# Unique Very Narrow N Scale Train Layout for ATHEARN Old Time NScale Steam Engines Pic



## Sandman007 (Aug 15, 2010)

Howdy I finished a very unique narrow N Scale layout for the Athearn Steam Engines 2-6-0s and 2-8-0s, this layout is using Tomix sharp radius 140mm and 177mm which is a 11 1/2 and 14 1/2 circle. This took allot of time and research. More detail, pics and video at website below if interested. 




















http://home.pacbell.net/lonny007/BandLTrainLayouts.html


----------



## tjcruiser (Jan 10, 2010)

Sandman,

Beautiful ... really beautiful. Very clever to incorporate the layout into a piece of furniture. But I'm a bit confused ... that's TWO different layouts you're showing there, right? Similar but different?

Thanks for sharing,

TJ


----------



## Matt LeBlanc (May 3, 2010)

Maybe the other side?


----------



## tooter (Feb 26, 2010)

Hi sandman, 

That's a real nice decorative layout... 
Reminds me a little of the Marklin ready made layouts. That double 8 loopback is an interesting design because the trains go in two directions instead of just round and round. 

Hey... you know sandman? Since there are no buildings and if the tunnel holes are big enough, you might be able to run narrow gauge HOn3 trains on there, too! They'd be *perfect* for those tight curved hilly mountain tracks! 
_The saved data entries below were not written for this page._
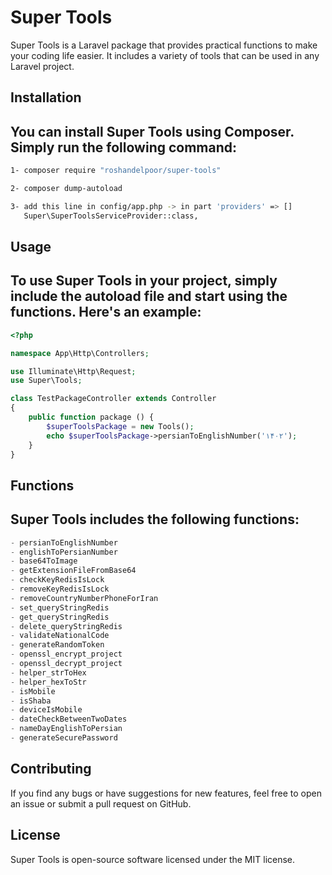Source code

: # Super Tools
Super Tools is a Laravel package that provides practical functions to make your coding life easier. It includes a variety of tools that can be used in any Laravel project.

## Installation

You can install Super Tools using Composer. Simply run the following command:
--------------
```bash
1- composer require "roshandelpoor/super-tools"

2- composer dump-autoload

3- add this line in config/app.php -> in part 'providers' => []
   Super\SuperToolsServiceProvider::class,
```

## Usage

To use Super Tools in your project, simply include the autoload file and start using the functions. Here's an example:
------------------------------

```php
<?php

namespace App\Http\Controllers;

use Illuminate\Http\Request;
use Super\Tools;

class TestPackageController extends Controller
{
    public function package () {
        $superToolsPackage = new Tools();
        echo $superToolsPackage->persianToEnglishNumber('۱۴۰۲');
    }
}
```

## Functions

Super Tools includes the following functions:
------------------------------

```php
- persianToEnglishNumber
- englishToPersianNumber
- base64ToImage
- getExtensionFileFromBase64
- checkKeyRedisIsLock
- removeKeyRedisIsLock
- removeCountryNumberPhoneForIran
- set_queryStringRedis
- get_queryStringRedis
- delete_queryStringRedis
- validateNationalCode
- generateRandomToken
- openssl_encrypt_project
- openssl_decrypt_project
- helper_strToHex
- helper_hexToStr
- isMobile
- isShaba
- deviceIsMobile
- dateCheckBetweenTwoDates
- nameDayEnglishToPersian
- generateSecurePassword
```

## Contributing

If you find any bugs or have suggestions for new features, feel free to open an issue or submit a pull request on GitHub.

## License

Super Tools is open-source software licensed under the MIT license.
Hope your sale goes well. 

Take Care,

Greg


----------



## Sandman007 (Aug 15, 2010)

Howdy thanks for the compliments, yes thats 2 different layouts, both complete, I may grass the one with wood trestle like the greener one. Buildings and structures are in the works, those little guys take some time to build and paint.
Ya I thought it was definitely a unique layout, makes it nice for in the house for someone that didnt have a whole lot of room. I will search the Marklin ready made layouts, and HOn3. Thanks for feedback!


----------